With the oldest known human presence in Athens being the Cave of Schist dating somewhere between the 11th and 7th millennium BCE it has been continuously inhabited in some form or another for at least 7000 years and by the middle of the 2nd millennium would become an important centre to the Mycenaean civilization whose fortress originally sat upon the Acropolis – evidence of which can still be found among sections of the characteristic Cyclopean walls employed during their reign. Some debate remains as to whether Athens suffered destruction around 1200 BCE during a Dorian invasion, but it like many other Bronze Age settlements went into economic decline during this period and would remain so for approximately 150 years.

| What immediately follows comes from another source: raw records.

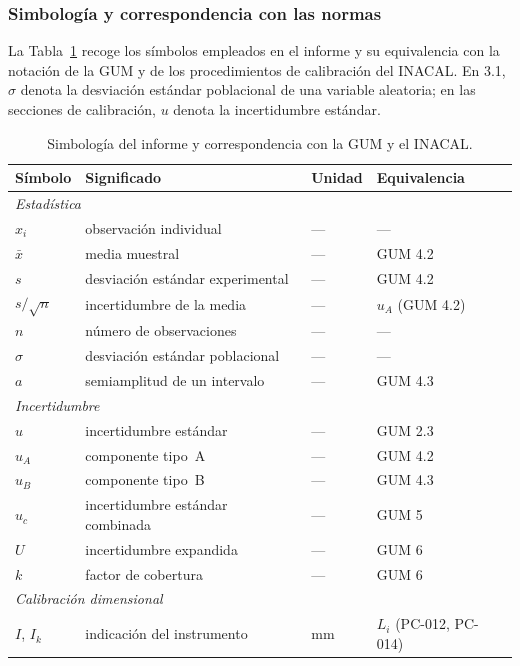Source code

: \subsubsection{Simbología y correspondencia con las normas}
\label{sec:simbologia}

La Tabla~\ref{tab:simbologia} recoge los símbolos empleados en el informe y su
equivalencia con la notación de la GUM y de los procedimientos de calibración del
INACAL. En 3.1, $\sigma$ denota la desviación estándar poblacional de una variable
aleatoria; en las secciones de calibración, $u$ denota la incertidumbre estándar.

\begin{table}[H]
\centering
\small
\renewcommand{\arraystretch}{1.15}
\caption{Simbología del informe y correspondencia con la GUM y el INACAL.}
\label{tab:simbologia}
\begin{tabular}{@{}p{2.5cm}p{7.3cm}p{1.3cm}p{4.1cm}@{}}
\toprule
Símbolo & Significado & Unidad & Equivalencia \\
\midrule
\multicolumn{4}{l}{\textit{Estadística}} \\
$x_i$ & observación individual & --- & --- \\
$\bar{x}$ & media muestral & --- & GUM 4.2 \\
$s$ & desviación estándar experimental & --- & GUM 4.2 \\
$s/\sqrt{n}$ & incertidumbre de la media & --- & $u_A$ (GUM 4.2) \\
$n$ & número de observaciones & --- & --- \\
$\sigma$ & desviación estándar poblacional & --- & --- \\
$a$ & semiamplitud de un intervalo & --- & GUM 4.3 \\
\midrule
\multicolumn{4}{l}{\textit{Incertidumbre}} \\
$u$ & incertidumbre estándar & --- & GUM 2.3 \\
$u_A$ & componente tipo~A & --- & GUM 4.2 \\
$u_B$ & componente tipo~B & --- & GUM 4.3 \\
$u_c$ & incertidumbre estándar combinada & --- & GUM 5 \\
$U$ & incertidumbre expandida & --- & GUM 6 \\
$k$ & factor de cobertura & --- & GUM 6 \\
\midrule
\multicolumn{4}{l}{\textit{Calibración dimensional}} \\
$I$, $I_k$ & indicación del instrumento & mm & $L_i$ (PC-012, PC-014) \\

\end{tabular}
\end{table}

While the city would resurface around 900 BCE to again become a leading centre for trade and prosperity in the region it would still be plagued by widespread social unrest in the sixth century which would led to the Solon reforms and the eventual introduction of democracy by Cleisthenes in 508 BCE.

Thanks to its central location in the Greek world and access to the sea Athens became a significant naval power and a prominent player in the region helping the Ionian cities in their rebellion against the Persian Empire. In the ensuing Greco-Persian Wars that followed, Athens in concert with their longtime rival Sparta led a coalition of Greek states to victory. The decades which followed became known as the Golden Age of Athenian democracy with Athens going on to become the cultural centre of the Ancient Greek world as playwrights like Sophocles and historians like Herodotus flourished while philosophers like Socrates debated one another. It was during this period that Pericles guided the city upon the ambitious construction of the Parthenon. Unfortunately their decision to use the Delian League originally intended to protect the Greek coaltion against further Persian incursions instead for their own imperial ambitions, sparked the Peloponnesian War (431-404 BCE) and saw their defeat at Sparta’s hands.

However unlike their prior decline it would take over a millennium before it would return to relatively prosperity, but even that would be short lived with the 1458 CE arrival of the Ottoman Empire. With the return of Independence in 1834 Athens would be chosen as the capital of the newly independent Greek state and the first steps toward the city we’re familiar with today as the Neoclassicism architecture style popular at the time was introduced to the burgeoning capital. By century’s end it would host the first modern Olympic games. But despite all of this true growth in the population wouldn’t occur until the decades following World War II. Unfortunately such expansion brought unexpected challenges like ever increasing levels of pollution as the use of factories and cars expanded, thankfully measures taken during the 1990s to address the congestion have considerably alleviated the smog and helped transform Athens into a much more functional city.